True, they function in a similar manner to VPNs. Traffic is encrypted (we hope) and sent through an intermediary server. This can help get around censorship, unblock websites, and protect your privacy.
But these “clientless” VPNs only encrypt traffic coming from the Chrome browser. A true VPN will encrypt all of the traffic travelling to and from your entire device. Furthermore, so-called VPNs that run solely as Chrome extensions are vulnerable to a number of security issues because they do not use OpenVPN or an IPSec-encrypted VPN protocol (L2TP, IKE, SSTP), both of which require a native client to be installed on the user’s device. Finally, they do not extend your network to access remote machines, a key defining feature of a genuine VPN.
Charlie Hosner, a security expert from the University of Michigan, details the vulnerabilities of clientless SSL VPN extensions in a blog post. Those vulnerabilities include man-in-the-middle attacks, worms, keyloggers, and remote management tools.
Free Chrome VPNs to avoid
Most free VPN services, whether they run as browser extensions or native apps, are severely limited. They impose bandwidth throttling, data caps, and waiting queues. Many inject tracking cookies and advertisements into your browser, which in effect can actually take a counterproductive toll on user privacy. The worst of them use a decentralized peer-to-peer structure, which eats up idle bandwidth on users’ machines, exposes them to a litany of threats, and in one infamous case (Hola) leverages everyone connected to the network to perform a massive botnet attacks and mine bitcoin.
- RusVPN stores some connection logs that could identify users.
- SetupVPN collects extensive logs about your online activity using “site analysis tools” to retrieve information from your browser including the pages you view, the links you click, your IP address, browser type and language, access times, and referring Web site addresses.
- DotVPN logs IP addresses of its users.
- Hola is a peer-to-peer VPN that uses idle bandwidth on other users’ devices instead of its own servers.
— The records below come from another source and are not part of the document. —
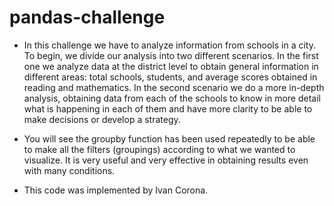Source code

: # pandas-challenge

- In this challenge we have to analyze information from schools in a city. To begin, we divide our analysis into two different scenarios. In the first one we analyze data at the district level to obtain general information in different areas: total schools, students, and average scores obtained in reading and mathematics. In the second scenario we do a more in-depth analysis, obtaining data from each of the schools to know in more detail what is happening in each of them and have more clarity to be able to make decisions or develop a strategy.

- You will see the groupby function has been used repeatedly to be able to make all the filters (groupings) according to what we wanted to visualize. It is very useful and very effective in obtaining results even with many conditions.

- This code was implemented by Ivan Corona.
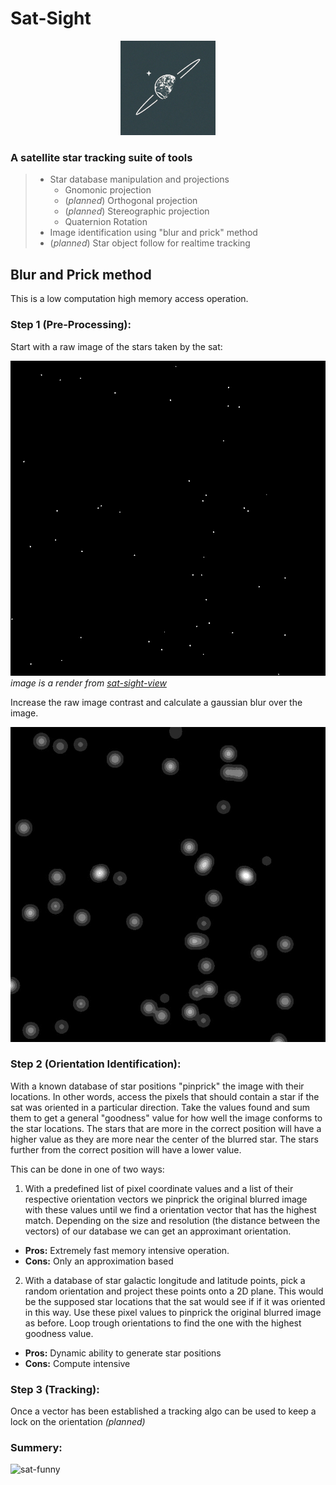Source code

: # Sat-Sight

<p align="center"><img src="sat-sight-logo.png" width="30%"></img></p>

### A satellite star tracking suite of tools

> - Star database manipulation and projections
>    - Gnomonic projection
>    - (*planned*) Orthogonal projection
>    - (*planned*) Stereographic projection
>    - Quaternion Rotation
> - Image identification using "blur and prick" method
> - (*planned*) Star object follow for realtime tracking

 
## Blur and Prick method
This is a low computation high memory access operation. 

### Step 1 (Pre-Processing):

Start with a raw image of the stars taken by the sat:

![raw-image.png](/raw-image.png)
*image is a render from [sat-sight-view](https://github.com/dj-ryan/sat-sight-view)*

Increase the raw image contrast and calculate a gaussian blur over the image.

![blurred-image](/blurred-image.png)

### Step 2 (Orientation Identification):

With a known database of star positions "pinprick" the image with their locations. In other words, access the pixels that should contain a star if the sat was oriented in a particular direction. Take the values found and sum them to get a general "goodness" value for how well the image conforms to the star locations. The stars that are more in the correct position will have a higher value as they are more near the center of the blurred star. The stars further from the correct position will have a lower value.

This can be done in one of two ways:
1. With a predefined list of pixel coordinate values and a list of their respective orientation vectors we pinprick the original blurred image with these values until we find a orientation vector that has the highest match. Depending on the size and resolution (the distance between the vectors) of our database we can get an approximant orientation.
- **Pros:** Extremely fast memory intensive operation. 
- **Cons:** Only an approximation based

2. With a database of star galactic longitude and latitude points, pick a random orientation and project these points onto a 2D plane. This would be the supposed star locations that the sat would see if if it was oriented in this way. Use these pixel values to pinprick the original blurred image as before. Loop trough orientations to find the one with the highest goodness value. 
- **Pros:** Dynamic ability to generate star positions
- **Cons:** Compute intensive

### Step 3 (Tracking):

Once a vector has been established a tracking algo can be used to keep a lock on the orientation *(planned)*

### Summery:
![sat-funny](https://www.jpl.nasa.gov/nmp/st6/IMAGES/starsearch3.jpg)






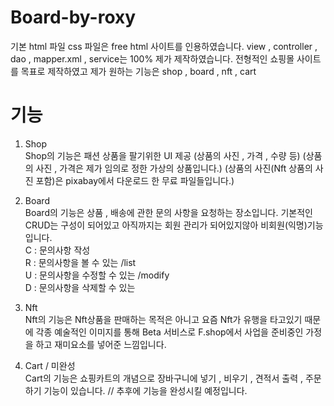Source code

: # Board-by-roxy

기본 html 파일 css 파일은 free html 사이트를 인용하였습니다.
view , controller , dao , mapper.xml , service는 100% 제가 제작하였습니다.
전형적인 쇼핑몰 사이트를 목표로 제작하였고 제가 원하는 기능은 shop , board , nft , cart

# 기능

1. Shop <br>
Shop의 기능은 패션 상품을 팔기위한 UI 제공 (상품의 사진 , 가격 , 수량 등)
(상품의 사진 , 가격은 제가 임의로 정한 가상의 상품입니다.)
(상품의 사진(Nft 상품의 사진 포함)은 pixabay에서 다운로드 한 무료 파일들입니다.)

2. Board <br>
Board의 기능은 상품 , 배송에 관한 문의 사항을 요청하는 장소입니다.
기본적인 CRUD는 구성이 되어있고 아직까지는 회원 관리가 되어있지않아 비회원(익명)기능 입니다. <br>
C : 문의사항 작성 <br>
R : 문의사항을 볼 수 있는 /list <br>
U : 문의사항을 수정할 수 있는 /modify <br>
D : 문의사항을 삭제할 수 있는 <br>

3. Nft <br>
Nft의 기능은 Nft상품을 판매하는 목적은 아니고 요즘 Nft가 유행을 타고있기 때문에 각종 예술적인 이미지를 통해 Beta 서비스로 F.shop에서 사업을 준비중인 가정을 하고 재미요소를 넣어준 느낌입니다.

4. Cart / 미완성 <br>
Cart의 기능은 쇼핑카트의 개념으로 장바구니에 넣기 , 비우기 , 견적서 출력 , 주문하기 기능이 있습니다. // 추후에 기능을 완성시킬 예정입니다.
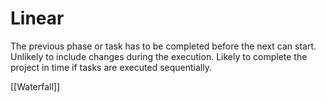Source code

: # Linear

The previous phase or task has to be completed before the next can start.
Unlikely to include changes during the execution. 
Likely to complete the project in time if tasks are executed sequentially. 

[[Waterfall]]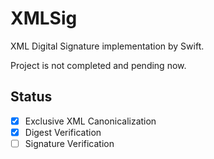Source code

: # XMLSig

XML Digital Signature implementation by Swift.

Project is not completed and pending now.

## Status

- [x] Exclusive XML Canonicalization
- [x] Digest Verification
- [ ] Signature Verification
It has in the past abused its access to user devices to launch botnet attacks.
As you can see, being at the top of Google search results does not mean the VPN is good or trustworthy.
How to install VPNs on Chromebook
Most VPN providers don’t make apps specifically for Chromebook like they do for Windows and Mac. Instead, VPNs must either be manually configured on Chrome, or you must use a browser extension. The latter is certainly the easier option if it’s available.
If you want to manually configure a VPN, follow these instructions from Google:
- If you haven’t already, sign in to your Chromebook
- Click the status area, where your account picture appears
- Click Settings
- In the “Internet connection” section, click Add connection.
- Click Add OpenVPN / L2TP
- In the box that appears, fill in the information below
- Click Connect
How to prevent WebRTC leaks
Some apps that run inside Chrome require a feature called WebRTC. Those include extensions for torrenting, voice calls, and video chats. WebRTC was built into Chrome and other browsers so that separate plugins wouldn’t have to be installed.
A key way that VPNs protect users’ privacy is by masking their true IP addresses. Unfortunately, WebRTC can expose a device’s original IP address even when the VPN is enabled in what’s known as a WebRTC leak.
To prevent a WebRTC leak in Chrome, you’ll (somewhat ironically) require an extension. A handful are available, but this one is the official release from Google. Once installed, right-click the extension icon and go to Options. Check the box next to “Use my proxy server (if present):” and exit the pop up window to save your settings.
You should now be protected from WebRTC leaks when using a VPN.
Extra features in Chrome VPNs
Some VPNs come with handy extra features built into their Chrome extensions.
ExpressVPN, for example, lets you spoof not only your IP address, but also the location reported by Google’s geo-location API, another method that websites can use to track your whereabouts. It also has a dark mode and will automatically load the more secure HTTPS versions of websites whenever possible.